Koz I think I love you!

Yeah…well I’m glad to hear questions about the room…I had assumed it was the room. I have covered it in not very deep pyramid type foam, and laid a thick carpet, and it not being a total ‘box’ (there are sloping ceilings), I thought it was reasonable, but still with a little bathroom echo - hence the use of the eyeball.

So here is this morning’s bit of raw audio heaven…at 15cm from the mic, with the standard rode pop filter, nowt else.

The whistley “T” sounds are not due to the the room . IMO it’s your teef . No dentistry required though; it’s fixable with Paul-L’s “DeEsser”, ( it’s not being used to de-ess on these settings : it’s de-whistling the "T"s ) …

This processed version has only been de-whistled, (then DeClicked) , it has not been de-essed : it still has the original sibilance above 6.5KHz

And the 10 KHz peak is almost gone…

Seems the Eyeball is made of some denser foam. And that’s almost transparent for high frequencies. And probably there’s also a resonance goin’ on in the cavity of the Eyeball.

The raw recording also has a tremendous amount of low frequency noise. And that’s the room and some hum at 150 Hz. But that should be easy to filter out. It’s a shame the NT1a doesn’t have a high-pass built-in.

Anyhow, thanks for the test files. The Eyeball seems to behave as expected.

OK, so to drag this back to the problem:

Record dialog according to the last known good setup.

Effect > Equalization: LF rolloff for speech > OK
– removes any rumble or thumps.
– I don’t remember if you have this custom filter yet or not.

Effect > Normalize: [X]Remove DC, [X]Normalize to 0 > OK
– Just changes the volume to make De-ESSing easier.

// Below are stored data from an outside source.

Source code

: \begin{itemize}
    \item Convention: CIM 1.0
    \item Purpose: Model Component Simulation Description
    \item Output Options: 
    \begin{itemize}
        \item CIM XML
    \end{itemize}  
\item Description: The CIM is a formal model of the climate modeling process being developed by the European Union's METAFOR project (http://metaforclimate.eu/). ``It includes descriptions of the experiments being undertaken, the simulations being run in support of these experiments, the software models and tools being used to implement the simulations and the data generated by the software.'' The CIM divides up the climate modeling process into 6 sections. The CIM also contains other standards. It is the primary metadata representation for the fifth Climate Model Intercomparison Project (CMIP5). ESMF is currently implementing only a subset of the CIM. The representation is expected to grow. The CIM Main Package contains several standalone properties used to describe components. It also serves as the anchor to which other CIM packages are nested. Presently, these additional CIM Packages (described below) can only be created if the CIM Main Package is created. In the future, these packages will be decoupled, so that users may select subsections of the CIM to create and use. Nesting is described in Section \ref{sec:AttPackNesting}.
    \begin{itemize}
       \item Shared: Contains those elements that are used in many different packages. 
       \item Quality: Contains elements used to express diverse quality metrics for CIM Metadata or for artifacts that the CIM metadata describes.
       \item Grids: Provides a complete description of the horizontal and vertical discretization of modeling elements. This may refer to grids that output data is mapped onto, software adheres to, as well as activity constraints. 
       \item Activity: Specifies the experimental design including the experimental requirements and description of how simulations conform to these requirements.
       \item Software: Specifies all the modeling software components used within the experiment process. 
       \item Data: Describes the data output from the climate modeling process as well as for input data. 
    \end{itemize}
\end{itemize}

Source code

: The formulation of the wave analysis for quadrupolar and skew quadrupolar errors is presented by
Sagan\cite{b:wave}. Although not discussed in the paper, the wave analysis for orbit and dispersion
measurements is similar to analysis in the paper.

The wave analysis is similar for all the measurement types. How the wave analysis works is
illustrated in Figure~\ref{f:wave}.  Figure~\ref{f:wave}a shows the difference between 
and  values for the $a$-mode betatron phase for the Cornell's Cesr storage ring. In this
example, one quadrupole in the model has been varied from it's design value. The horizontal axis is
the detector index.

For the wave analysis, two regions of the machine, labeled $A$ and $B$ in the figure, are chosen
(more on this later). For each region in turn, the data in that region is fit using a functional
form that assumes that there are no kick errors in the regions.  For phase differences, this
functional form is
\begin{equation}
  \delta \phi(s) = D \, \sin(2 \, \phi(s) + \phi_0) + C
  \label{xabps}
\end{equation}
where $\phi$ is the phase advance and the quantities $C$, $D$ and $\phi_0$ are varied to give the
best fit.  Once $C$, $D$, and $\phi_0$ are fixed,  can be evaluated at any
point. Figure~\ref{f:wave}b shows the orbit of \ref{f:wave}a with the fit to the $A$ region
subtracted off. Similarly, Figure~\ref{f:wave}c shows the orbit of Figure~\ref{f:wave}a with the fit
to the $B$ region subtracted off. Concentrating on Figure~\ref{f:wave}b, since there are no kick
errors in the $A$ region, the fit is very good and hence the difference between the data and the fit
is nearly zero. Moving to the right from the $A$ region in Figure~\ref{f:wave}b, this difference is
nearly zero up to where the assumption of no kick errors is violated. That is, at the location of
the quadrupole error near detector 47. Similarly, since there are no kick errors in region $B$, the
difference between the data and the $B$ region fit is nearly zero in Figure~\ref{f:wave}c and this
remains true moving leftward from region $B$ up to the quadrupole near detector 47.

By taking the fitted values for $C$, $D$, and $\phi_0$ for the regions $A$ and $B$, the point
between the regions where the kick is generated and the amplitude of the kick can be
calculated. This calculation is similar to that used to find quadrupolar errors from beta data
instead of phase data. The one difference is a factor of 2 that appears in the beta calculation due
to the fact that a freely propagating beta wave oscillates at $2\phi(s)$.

Effect > Pauls’s De-ESSer according to the posted settings and values > OK
–Where does one get this De-ESSer?

Effect > Normalize: [X]Remove DC, [X]Normalize to -3.2dB > OK

Analyze > ACX Check

You could be missing many pieces of this. Just yell where you get stuck. These are all published software elements, but they’re scattered.

It should sound terrific with no harsh dentist sound, but it may not make ACX without a little more gentle nudging.


The settings I posted are for sound normalized to 0dB , the submitted sound was quieter : normalized to about -10dB, so in that case threshold on the DeEsser should be lowered by 10dB to -40dB , (rather than -30dB shown) , i.e. some trial&error experimentation with the threshold is required , ( in +/-1dB steps), to optimize , as it depends on the volume , however I think the other settings shown have been optimised.

The settings shown are to correct the whistle which occurs on some plosives like “T” & “D” , which is the most conspicuous problem. Another application of the DeEsser with different settings will be necessary to address any excessive sibilance above 7kHz.

One can get a copy of Paul-L’s DeEsser & DeClicker plugins here … Updated De-Clicker and new De-esser for speech , they are attached to the bottom of that post by Paul-L.

Here’s a link on how to install those plugins into Audacity … Audacity Manual

Thanks everyone.

What’s the verdict, ditch the eyeball?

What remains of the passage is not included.